● **Problem to solve**
Every entry below should be printed again exactly as it reads.

Stored data:
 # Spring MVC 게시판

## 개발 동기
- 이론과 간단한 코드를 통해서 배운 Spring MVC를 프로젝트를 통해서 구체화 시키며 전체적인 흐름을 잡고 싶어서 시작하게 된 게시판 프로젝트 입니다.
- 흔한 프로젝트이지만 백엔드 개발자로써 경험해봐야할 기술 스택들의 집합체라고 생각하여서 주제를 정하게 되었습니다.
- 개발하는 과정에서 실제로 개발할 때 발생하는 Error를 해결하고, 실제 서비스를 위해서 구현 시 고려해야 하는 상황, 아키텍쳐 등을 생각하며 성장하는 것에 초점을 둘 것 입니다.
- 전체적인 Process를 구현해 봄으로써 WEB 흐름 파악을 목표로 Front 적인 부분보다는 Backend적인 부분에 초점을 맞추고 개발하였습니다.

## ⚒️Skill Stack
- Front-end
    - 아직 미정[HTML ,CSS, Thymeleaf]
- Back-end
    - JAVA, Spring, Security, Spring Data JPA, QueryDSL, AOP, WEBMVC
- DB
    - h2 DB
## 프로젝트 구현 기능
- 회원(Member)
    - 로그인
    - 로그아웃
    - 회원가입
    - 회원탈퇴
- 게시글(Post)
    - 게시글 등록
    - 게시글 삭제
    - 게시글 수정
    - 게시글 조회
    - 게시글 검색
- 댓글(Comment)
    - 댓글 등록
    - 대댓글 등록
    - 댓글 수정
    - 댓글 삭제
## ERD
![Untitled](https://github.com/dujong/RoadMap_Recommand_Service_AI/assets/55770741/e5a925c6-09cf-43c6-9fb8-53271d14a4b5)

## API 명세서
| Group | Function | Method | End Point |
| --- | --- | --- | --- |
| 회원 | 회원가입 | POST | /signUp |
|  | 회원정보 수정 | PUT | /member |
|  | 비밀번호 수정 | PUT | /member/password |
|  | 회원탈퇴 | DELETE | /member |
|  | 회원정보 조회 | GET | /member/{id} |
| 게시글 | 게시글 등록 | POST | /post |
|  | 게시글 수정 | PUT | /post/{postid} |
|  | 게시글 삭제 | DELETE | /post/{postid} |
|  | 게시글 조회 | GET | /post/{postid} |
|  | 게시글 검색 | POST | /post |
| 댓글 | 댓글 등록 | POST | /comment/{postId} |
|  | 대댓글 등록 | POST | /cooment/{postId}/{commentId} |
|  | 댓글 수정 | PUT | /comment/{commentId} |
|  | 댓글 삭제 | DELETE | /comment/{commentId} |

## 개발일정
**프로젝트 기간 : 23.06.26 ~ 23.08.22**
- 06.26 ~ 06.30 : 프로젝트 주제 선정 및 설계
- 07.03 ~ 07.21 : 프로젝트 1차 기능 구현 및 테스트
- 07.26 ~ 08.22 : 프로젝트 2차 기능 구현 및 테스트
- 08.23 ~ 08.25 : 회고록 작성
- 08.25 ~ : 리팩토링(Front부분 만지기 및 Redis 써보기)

● **Solution**
 # Spring MVC 게시판

## 개발 동기
- 이론과 간단한 코드를 통해서 배운 Spring MVC를 프로젝트를 통해서 구체화 시키며 전체적인 흐름을 잡고 싶어서 시작하게 된 게시판 프로젝트 입니다.
- 흔한 프로젝트이지만 백엔드 개발자로써 경험해봐야할 기술 스택들의 집합체라고 생각하여서 주제를 정하게 되었습니다.
- 개발하는 과정에서 실제로 개발할 때 발생하는 Error를 해결하고, 실제 서비스를 위해서 구현 시 고려해야 하는 상황, 아키텍쳐 등을 생각하며 성장하는 것에 초점을 둘 것 입니다.
- 전체적인 Process를 구현해 봄으로써 WEB 흐름 파악을 목표로 Front 적인 부분보다는 Backend적인 부분에 초점을 맞추고 개발하였습니다.

## ⚒️Skill Stack
- Front-end
    - 아직 미정[HTML ,CSS, Thymeleaf]
- Back-end
    - JAVA, Spring, Security, Spring Data JPA, QueryDSL, AOP, WEBMVC
- DB
    - h2 DB
## 프로젝트 구현 기능
- 회원(Member)
    - 로그인
    - 로그아웃
    - 회원가입
    - 회원탈퇴
- 게시글(Post)
    - 게시글 등록
    - 게시글 삭제
    - 게시글 수정
    - 게시글 조회
    - 게시글 검색
- 댓글(Comment)
    - 댓글 등록
    - 대댓글 등록
    - 댓글 수정
    - 댓글 삭제
## ERD
![Untitled](https://github.com/dujong/RoadMap_Recommand_Service_AI/assets/55770741/e5a925c6-09cf-43c6-9fb8-53271d14a4b5)

## API 명세서
| Group | Function | Method | End Point |
| --- | --- | --- | --- |
| 회원 | 회원가입 | POST | /signUp |
|  | 회원정보 수정 | PUT | /member |
|  | 비밀번호 수정 | PUT | /member/password |
|  | 회원탈퇴 | DELETE | /member |
|  | 회원정보 조회 | GET | /member/{id} |
| 게시글 | 게시글 등록 | POST | /post |
|  | 게시글 수정 | PUT | /post/{postid} |
|  | 게시글 삭제 | DELETE | /post/{postid} |
|  | 게시글 조회 | GET | /post/{postid} |
|  | 게시글 검색 | POST | /post |
| 댓글 | 댓글 등록 | POST | /comment/{postId} |
|  | 대댓글 등록 | POST | /cooment/{postId}/{commentId} |
|  | 댓글 수정 | PUT | /comment/{commentId} |
|  | 댓글 삭제 | DELETE | /comment/{commentId} |

## 개발일정
**프로젝트 기간 : 23.06.26 ~ 23.08.22**
- 06.26 ~ 06.30 : 프로젝트 주제 선정 및 설계
- 07.03 ~ 07.21 : 프로젝트 1차 기능 구현 및 테스트
- 07.26 ~ 08.22 : 프로젝트 2차 기능 구현 및 테스트
- 08.23 ~ 08.25 : 회고록 작성
- 08.25 ~ : 리팩토링(Front부분 만지기 및 Redis 써보기)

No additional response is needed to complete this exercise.